Шёпот, робкое дыханье,
Трели соловья, Серебро и колыханье
Сонного ручья. Свет ночной, ночные тени,
Тени без конца. Ряд волшебных изменений
Милого лица, В дымных тучках пурпур розы,
Отблеск янтаря, И лобзания, и слёзы, И заря, заря!..
...Не знаю наверно, как приняли бы свой „Меркурий" лиссабонцы, но мне кажется, они тут же казнили бы всенародно, на площади, своего знаменитого поэта, потому что вместо трелей соловья накануне слышались под землёй такие трели, а колыхание ручья появилось в минуту такого колыхания целого города, что у бедных лиссабонцев не только не осталось охоты наблюдать „в дымных тучках пурпур розы" или „отблеск янтаря", но даже показался слишком оскорбительным и небратским поступок поэта, воспевающего такие забавные вещи в такую минуту их жизни...
Заметим, впрочем, следующее: положим, лиссабонцы и казнили своего любимого поэта, но ведь стихотворение, на которое они все рассердились, могло быть великолепно по своему художественному совершенству.
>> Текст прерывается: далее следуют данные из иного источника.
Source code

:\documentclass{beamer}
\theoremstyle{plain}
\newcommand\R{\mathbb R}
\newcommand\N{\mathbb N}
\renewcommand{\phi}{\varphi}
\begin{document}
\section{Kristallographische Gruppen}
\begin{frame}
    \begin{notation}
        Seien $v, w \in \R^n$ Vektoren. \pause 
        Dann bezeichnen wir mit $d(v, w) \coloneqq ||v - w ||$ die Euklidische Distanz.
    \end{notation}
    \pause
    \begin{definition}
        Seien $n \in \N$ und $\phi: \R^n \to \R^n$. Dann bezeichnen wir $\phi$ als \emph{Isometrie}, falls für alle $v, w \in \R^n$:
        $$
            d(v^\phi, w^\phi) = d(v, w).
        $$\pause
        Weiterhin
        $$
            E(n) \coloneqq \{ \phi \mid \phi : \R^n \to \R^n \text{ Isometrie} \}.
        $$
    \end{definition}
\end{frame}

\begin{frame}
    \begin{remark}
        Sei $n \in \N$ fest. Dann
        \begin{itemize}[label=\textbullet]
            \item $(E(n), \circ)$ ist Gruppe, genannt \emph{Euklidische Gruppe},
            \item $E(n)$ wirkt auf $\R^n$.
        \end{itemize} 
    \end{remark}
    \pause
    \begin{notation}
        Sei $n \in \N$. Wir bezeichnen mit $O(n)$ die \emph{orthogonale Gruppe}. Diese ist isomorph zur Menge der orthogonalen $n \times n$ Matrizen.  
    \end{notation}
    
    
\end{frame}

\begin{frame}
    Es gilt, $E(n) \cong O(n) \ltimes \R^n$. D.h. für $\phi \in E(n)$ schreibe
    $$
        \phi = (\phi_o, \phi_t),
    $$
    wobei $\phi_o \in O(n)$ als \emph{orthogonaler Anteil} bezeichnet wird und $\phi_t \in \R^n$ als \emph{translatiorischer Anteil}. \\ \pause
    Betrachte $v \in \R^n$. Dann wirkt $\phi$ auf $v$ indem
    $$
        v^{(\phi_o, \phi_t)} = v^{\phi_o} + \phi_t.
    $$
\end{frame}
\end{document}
Мало того, поэта-то они б казнили, а через тридцать, через пятьдесят лет поставили бы ему на площади памятник за его удивительные стихи... Выходит, что не искусство было виновато в день лиссабонского землетрясения, а поэт, злоупотребивший искусством в ту минуту, когда было не до него».
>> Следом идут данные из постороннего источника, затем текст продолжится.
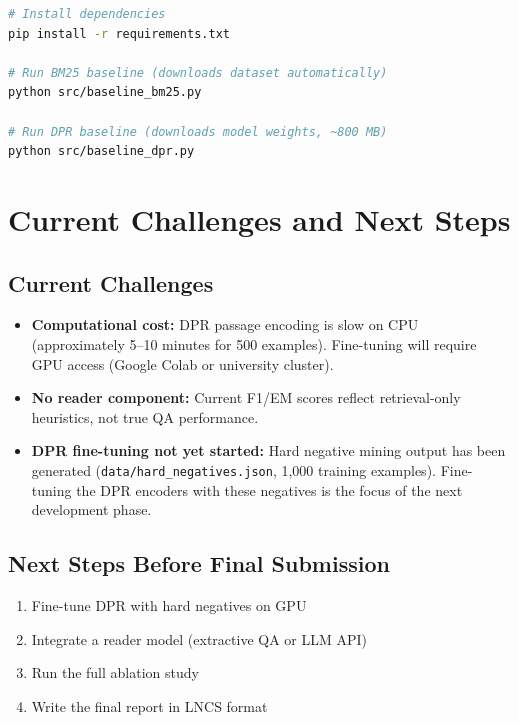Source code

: \documentclass[12pt,a4paper]{article}
\begin{document}
\begin{lstlisting}[language=bash]
# Install dependencies
pip install -r requirements.txt

# Run BM25 baseline (downloads dataset automatically)
python src/baseline_bm25.py

# Run DPR baseline (downloads model weights, ~800 MB)
python src/baseline_dpr.py
\end{lstlisting}


\section{Current Challenges and Next Steps}

\subsection*{Current Challenges}

\begin{itemize}[noitemsep]
    \item \textbf{Computational cost:} DPR passage encoding is slow on CPU
          (approximately 5--10 minutes for 500 examples). Fine-tuning will require
          GPU access (Google Colab or university cluster).
    \item \textbf{No reader component:} Current F1/EM scores reflect retrieval-only
          heuristics, not true QA performance.
    \item \textbf{DPR fine-tuning not yet started:} Hard negative mining output
          has been generated (\texttt{data/hard\_negatives.json}, 1{,}000 training
          examples). Fine-tuning the DPR encoders with these negatives is the focus
          of the next development phase.
\end{itemize}

\subsection*{Next Steps Before Final Submission}

\begin{enumerate}[noitemsep]
    \item Fine-tune DPR with hard negatives on GPU
    \item Integrate a reader model (extractive QA or LLM API)
    \item Run the full ablation study
    \item Write the final report in LNCS format
\end{enumerate}
\end{document}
Фет в своей поэзии демонстративно уходил от злобы дня, от острых социальных проблем, которые волновали Россию. Но это не значит, однако, что поэтическое мироощущение Фета никак не связано с эпохой 1860-х годов. Фет чуждался прямой гражданственности. Но поэзия как искусство слова одной гражданственностью не исчерпывается. Фет явил в своём мироощущении другую, не менее существенную сторону жизни России 1860-х годов. Это была эпоха больших ожиданий и надежд, эпоха животворного кризиса старых основ жизни. Это было время радостного узнавания неисчерпаемой сложности и утончённости душевного мира, время раскрепощения чувств и осознания приблизительности и относительности всех попыток определить их с помощью точных слов. «Говорить про человека: он человек оригинальный, добрый, умный, глупый, последовательный и т. д. — слова, которые не дают никакого понятия о человеке, а имеют претензию обрисовать человека, тогда как часто только сбивают с толку», — заметил в своём дневнике молодой Л. Н. Толстой. Поэзия Фета по-своему отвечала на эти новые потребности, которые поставило перед искусством время.